Goal of the exercise
The response should be a faithful copy of every record, with nothing left out.

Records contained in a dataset
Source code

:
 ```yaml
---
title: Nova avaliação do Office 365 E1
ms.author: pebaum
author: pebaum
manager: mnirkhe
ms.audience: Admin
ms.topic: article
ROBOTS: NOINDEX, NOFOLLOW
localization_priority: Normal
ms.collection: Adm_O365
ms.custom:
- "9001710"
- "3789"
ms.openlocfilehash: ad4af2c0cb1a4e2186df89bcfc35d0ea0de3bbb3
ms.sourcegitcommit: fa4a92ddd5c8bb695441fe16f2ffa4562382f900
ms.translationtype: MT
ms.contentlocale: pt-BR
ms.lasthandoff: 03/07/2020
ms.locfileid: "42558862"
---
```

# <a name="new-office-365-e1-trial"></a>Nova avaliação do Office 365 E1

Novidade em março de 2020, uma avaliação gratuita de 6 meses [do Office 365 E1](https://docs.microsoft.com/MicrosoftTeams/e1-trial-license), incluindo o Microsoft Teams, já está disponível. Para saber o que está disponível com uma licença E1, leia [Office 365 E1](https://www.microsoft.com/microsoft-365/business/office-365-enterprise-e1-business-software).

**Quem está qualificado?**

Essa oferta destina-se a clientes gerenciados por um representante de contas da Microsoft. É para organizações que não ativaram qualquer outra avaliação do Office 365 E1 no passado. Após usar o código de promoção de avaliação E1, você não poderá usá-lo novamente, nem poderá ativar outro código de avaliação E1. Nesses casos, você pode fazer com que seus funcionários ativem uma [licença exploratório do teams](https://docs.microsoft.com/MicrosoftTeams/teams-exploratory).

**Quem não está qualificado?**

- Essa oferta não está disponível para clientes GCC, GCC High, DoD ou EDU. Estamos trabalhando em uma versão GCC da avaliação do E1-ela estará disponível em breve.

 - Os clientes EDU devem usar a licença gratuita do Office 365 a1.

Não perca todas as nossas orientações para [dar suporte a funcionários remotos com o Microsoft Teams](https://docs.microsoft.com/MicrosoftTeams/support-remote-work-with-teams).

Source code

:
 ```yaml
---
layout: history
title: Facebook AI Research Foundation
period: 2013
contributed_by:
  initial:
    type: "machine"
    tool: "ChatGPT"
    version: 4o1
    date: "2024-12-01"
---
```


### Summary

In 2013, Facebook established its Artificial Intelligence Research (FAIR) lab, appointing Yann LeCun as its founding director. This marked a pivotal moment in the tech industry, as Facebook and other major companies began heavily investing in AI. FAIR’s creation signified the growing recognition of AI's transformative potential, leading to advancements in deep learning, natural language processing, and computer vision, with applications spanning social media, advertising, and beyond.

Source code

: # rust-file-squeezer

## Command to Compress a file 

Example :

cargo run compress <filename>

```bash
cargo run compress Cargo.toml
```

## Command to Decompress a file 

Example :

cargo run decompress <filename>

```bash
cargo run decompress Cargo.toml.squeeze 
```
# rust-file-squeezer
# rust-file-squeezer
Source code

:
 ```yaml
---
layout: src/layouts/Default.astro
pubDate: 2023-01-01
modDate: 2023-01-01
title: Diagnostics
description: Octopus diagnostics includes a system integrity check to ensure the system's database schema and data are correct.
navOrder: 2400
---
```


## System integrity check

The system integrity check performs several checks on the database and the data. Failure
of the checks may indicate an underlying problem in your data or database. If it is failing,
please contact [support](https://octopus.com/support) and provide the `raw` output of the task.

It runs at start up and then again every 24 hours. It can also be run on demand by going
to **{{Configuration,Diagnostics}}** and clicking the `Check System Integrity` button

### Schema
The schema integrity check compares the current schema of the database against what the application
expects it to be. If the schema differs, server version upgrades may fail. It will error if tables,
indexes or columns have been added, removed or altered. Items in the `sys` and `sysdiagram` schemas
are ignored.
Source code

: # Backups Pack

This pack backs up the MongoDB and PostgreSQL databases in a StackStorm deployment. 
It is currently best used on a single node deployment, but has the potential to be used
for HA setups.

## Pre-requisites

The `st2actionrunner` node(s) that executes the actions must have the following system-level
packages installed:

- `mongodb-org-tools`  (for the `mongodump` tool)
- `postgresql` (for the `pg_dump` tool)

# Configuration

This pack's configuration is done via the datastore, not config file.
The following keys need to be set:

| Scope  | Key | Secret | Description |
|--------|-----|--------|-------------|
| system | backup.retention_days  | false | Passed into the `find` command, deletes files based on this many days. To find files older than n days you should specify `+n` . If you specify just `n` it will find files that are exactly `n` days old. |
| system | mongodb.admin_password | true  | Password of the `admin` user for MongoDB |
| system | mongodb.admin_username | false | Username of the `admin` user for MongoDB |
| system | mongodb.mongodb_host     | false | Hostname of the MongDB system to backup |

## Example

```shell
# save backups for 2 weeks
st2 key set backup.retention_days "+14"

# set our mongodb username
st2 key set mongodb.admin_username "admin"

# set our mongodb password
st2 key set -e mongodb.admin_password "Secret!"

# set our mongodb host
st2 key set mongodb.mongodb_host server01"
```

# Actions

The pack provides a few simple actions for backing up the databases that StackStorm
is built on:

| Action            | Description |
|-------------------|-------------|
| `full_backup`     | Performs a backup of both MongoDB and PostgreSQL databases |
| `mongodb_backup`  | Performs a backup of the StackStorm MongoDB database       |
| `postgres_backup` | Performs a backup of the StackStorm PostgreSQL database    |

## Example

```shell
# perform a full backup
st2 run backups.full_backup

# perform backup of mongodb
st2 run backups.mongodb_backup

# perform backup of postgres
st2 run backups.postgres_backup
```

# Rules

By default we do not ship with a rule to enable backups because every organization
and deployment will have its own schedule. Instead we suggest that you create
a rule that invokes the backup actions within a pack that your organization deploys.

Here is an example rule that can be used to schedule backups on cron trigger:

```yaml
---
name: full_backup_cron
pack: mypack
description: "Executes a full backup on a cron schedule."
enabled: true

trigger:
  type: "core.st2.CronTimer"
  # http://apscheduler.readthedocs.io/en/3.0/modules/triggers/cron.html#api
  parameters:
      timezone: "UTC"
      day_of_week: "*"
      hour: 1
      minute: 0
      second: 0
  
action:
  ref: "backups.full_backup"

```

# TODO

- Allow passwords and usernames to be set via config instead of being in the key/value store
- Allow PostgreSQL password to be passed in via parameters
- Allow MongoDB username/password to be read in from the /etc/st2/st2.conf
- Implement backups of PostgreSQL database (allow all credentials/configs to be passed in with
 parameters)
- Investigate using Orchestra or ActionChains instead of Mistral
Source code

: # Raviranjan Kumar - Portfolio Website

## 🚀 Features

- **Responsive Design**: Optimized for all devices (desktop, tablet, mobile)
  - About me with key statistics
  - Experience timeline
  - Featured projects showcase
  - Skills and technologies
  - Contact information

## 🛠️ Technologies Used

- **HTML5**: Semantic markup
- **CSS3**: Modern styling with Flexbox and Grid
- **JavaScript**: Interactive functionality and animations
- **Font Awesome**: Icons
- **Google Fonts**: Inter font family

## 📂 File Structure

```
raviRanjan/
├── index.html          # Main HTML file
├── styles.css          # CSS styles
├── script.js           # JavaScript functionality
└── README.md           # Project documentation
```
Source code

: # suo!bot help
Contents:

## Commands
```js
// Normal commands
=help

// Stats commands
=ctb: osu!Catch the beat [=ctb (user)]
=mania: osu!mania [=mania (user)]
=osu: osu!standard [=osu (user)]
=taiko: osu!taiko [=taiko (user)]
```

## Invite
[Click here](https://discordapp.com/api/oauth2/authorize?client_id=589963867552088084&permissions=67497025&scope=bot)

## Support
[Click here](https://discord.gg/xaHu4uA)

Answer to this exercise
Source code

:
 ```yaml
---
title: Nova avaliação do Office 365 E1
ms.author: pebaum
author: pebaum
manager: mnirkhe
ms.audience: Admin
ms.topic: article
ROBOTS: NOINDEX, NOFOLLOW
localization_priority: Normal
ms.collection: Adm_O365
ms.custom:
- "9001710"
- "3789"
ms.openlocfilehash: ad4af2c0cb1a4e2186df89bcfc35d0ea0de3bbb3
ms.sourcegitcommit: fa4a92ddd5c8bb695441fe16f2ffa4562382f900
ms.translationtype: MT
ms.contentlocale: pt-BR
ms.lasthandoff: 03/07/2020
ms.locfileid: "42558862"
---
```

# <a name="new-office-365-e1-trial"></a>Nova avaliação do Office 365 E1

Novidade em março de 2020, uma avaliação gratuita de 6 meses [do Office 365 E1](https://docs.microsoft.com/MicrosoftTeams/e1-trial-license), incluindo o Microsoft Teams, já está disponível. Para saber o que está disponível com uma licença E1, leia [Office 365 E1](https://www.microsoft.com/microsoft-365/business/office-365-enterprise-e1-business-software).

**Quem está qualificado?**

Essa oferta destina-se a clientes gerenciados por um representante de contas da Microsoft. É para organizações que não ativaram qualquer outra avaliação do Office 365 E1 no passado. Após usar o código de promoção de avaliação E1, você não poderá usá-lo novamente, nem poderá ativar outro código de avaliação E1. Nesses casos, você pode fazer com que seus funcionários ativem uma [licença exploratório do teams](https://docs.microsoft.com/MicrosoftTeams/teams-exploratory).

**Quem não está qualificado?**

- Essa oferta não está disponível para clientes GCC, GCC High, DoD ou EDU. Estamos trabalhando em uma versão GCC da avaliação do E1-ela estará disponível em breve.

 - Os clientes EDU devem usar a licença gratuita do Office 365 a1.

Não perca todas as nossas orientações para [dar suporte a funcionários remotos com o Microsoft Teams](https://docs.microsoft.com/MicrosoftTeams/support-remote-work-with-teams).

Source code

:
 ```yaml
---
layout: history
title: Facebook AI Research Foundation
period: 2013
contributed_by:
  initial:
    type: "machine"
    tool: "ChatGPT"
    version: 4o1
    date: "2024-12-01"
---
```


### Summary

In 2013, Facebook established its Artificial Intelligence Research (FAIR) lab, appointing Yann LeCun as its founding director. This marked a pivotal moment in the tech industry, as Facebook and other major companies began heavily investing in AI. FAIR’s creation signified the growing recognition of AI's transformative potential, leading to advancements in deep learning, natural language processing, and computer vision, with applications spanning social media, advertising, and beyond.

Source code

: # rust-file-squeezer

## Command to Compress a file 

Example :

cargo run compress <filename>

```bash
cargo run compress Cargo.toml
```

## Command to Decompress a file 

Example :

cargo run decompress <filename>

```bash
cargo run decompress Cargo.toml.squeeze 
```
# rust-file-squeezer
# rust-file-squeezer
Source code

:
 ```yaml
---
layout: src/layouts/Default.astro
pubDate: 2023-01-01
modDate: 2023-01-01
title: Diagnostics
description: Octopus diagnostics includes a system integrity check to ensure the system's database schema and data are correct.
navOrder: 2400
---
```


## System integrity check

The system integrity check performs several checks on the database and the data. Failure
of the checks may indicate an underlying problem in your data or database. If it is failing,
please contact [support](https://octopus.com/support) and provide the `raw` output of the task.

It runs at start up and then again every 24 hours. It can also be run on demand by going
to **{{Configuration,Diagnostics}}** and clicking the `Check System Integrity` button

### Schema
The schema integrity check compares the current schema of the database against what the application
expects it to be. If the schema differs, server version upgrades may fail. It will error if tables,
indexes or columns have been added, removed or altered. Items in the `sys` and `sysdiagram` schemas
are ignored.
Source code

: # Backups Pack

This pack backs up the MongoDB and PostgreSQL databases in a StackStorm deployment. 
It is currently best used on a single node deployment, but has the potential to be used
for HA setups.

## Pre-requisites

The `st2actionrunner` node(s) that executes the actions must have the following system-level
packages installed:

- `mongodb-org-tools`  (for the `mongodump` tool)
- `postgresql` (for the `pg_dump` tool)

# Configuration

This pack's configuration is done via the datastore, not config file.
The following keys need to be set:

| Scope  | Key | Secret | Description |
|--------|-----|--------|-------------|
| system | backup.retention_days  | false | Passed into the `find` command, deletes files based on this many days. To find files older than n days you should specify `+n` . If you specify just `n` it will find files that are exactly `n` days old. |
| system | mongodb.admin_password | true  | Password of the `admin` user for MongoDB |
| system | mongodb.admin_username | false | Username of the `admin` user for MongoDB |
| system | mongodb.mongodb_host     | false | Hostname of the MongDB system to backup |

## Example

```shell
# save backups for 2 weeks
st2 key set backup.retention_days "+14"

# set our mongodb username
st2 key set mongodb.admin_username "admin"

# set our mongodb password
st2 key set -e mongodb.admin_password "Secret!"

# set our mongodb host
st2 key set mongodb.mongodb_host server01"
```

# Actions

The pack provides a few simple actions for backing up the databases that StackStorm
is built on:

| Action            | Description |
|-------------------|-------------|
| `full_backup`     | Performs a backup of both MongoDB and PostgreSQL databases |
| `mongodb_backup`  | Performs a backup of the StackStorm MongoDB database       |
| `postgres_backup` | Performs a backup of the StackStorm PostgreSQL database    |

## Example

```shell
# perform a full backup
st2 run backups.full_backup

# perform backup of mongodb
st2 run backups.mongodb_backup

# perform backup of postgres
st2 run backups.postgres_backup
```

# Rules

By default we do not ship with a rule to enable backups because every organization
and deployment will have its own schedule. Instead we suggest that you create
a rule that invokes the backup actions within a pack that your organization deploys.

Here is an example rule that can be used to schedule backups on cron trigger:

```yaml
---
name: full_backup_cron
pack: mypack
description: "Executes a full backup on a cron schedule."
enabled: true

trigger:
  type: "core.st2.CronTimer"
  # http://apscheduler.readthedocs.io/en/3.0/modules/triggers/cron.html#api
  parameters:
      timezone: "UTC"
      day_of_week: "*"
      hour: 1
      minute: 0
      second: 0
  
action:
  ref: "backups.full_backup"

```

# TODO

- Allow passwords and usernames to be set via config instead of being in the key/value store
- Allow PostgreSQL password to be passed in via parameters
- Allow MongoDB username/password to be read in from the /etc/st2/st2.conf
- Implement backups of PostgreSQL database (allow all credentials/configs to be passed in with
 parameters)
- Investigate using Orchestra or ActionChains instead of Mistral
Source code

: # Raviranjan Kumar - Portfolio Website

## 🚀 Features

- **Responsive Design**: Optimized for all devices (desktop, tablet, mobile)
  - About me with key statistics
  - Experience timeline
  - Featured projects showcase
  - Skills and technologies
  - Contact information

## 🛠️ Technologies Used

- **HTML5**: Semantic markup
- **CSS3**: Modern styling with Flexbox and Grid
- **JavaScript**: Interactive functionality and animations
- **Font Awesome**: Icons
- **Google Fonts**: Inter font family

## 📂 File Structure

```
raviRanjan/
├── index.html          # Main HTML file
├── styles.css          # CSS styles
├── script.js           # JavaScript functionality
└── README.md           # Project documentation
```
Source code

: # suo!bot help
Contents:

## Commands
```js
// Normal commands
=help

// Stats commands
=ctb: osu!Catch the beat [=ctb (user)]
=mania: osu!mania [=mania (user)]
=osu: osu!standard [=osu (user)]
=taiko: osu!taiko [=taiko (user)]
```

## Invite
[Click here](https://discordapp.com/api/oauth2/authorize?client_id=589963867552088084&permissions=67497025&scope=bot)

## Support
[Click here](https://discord.gg/xaHu4uA)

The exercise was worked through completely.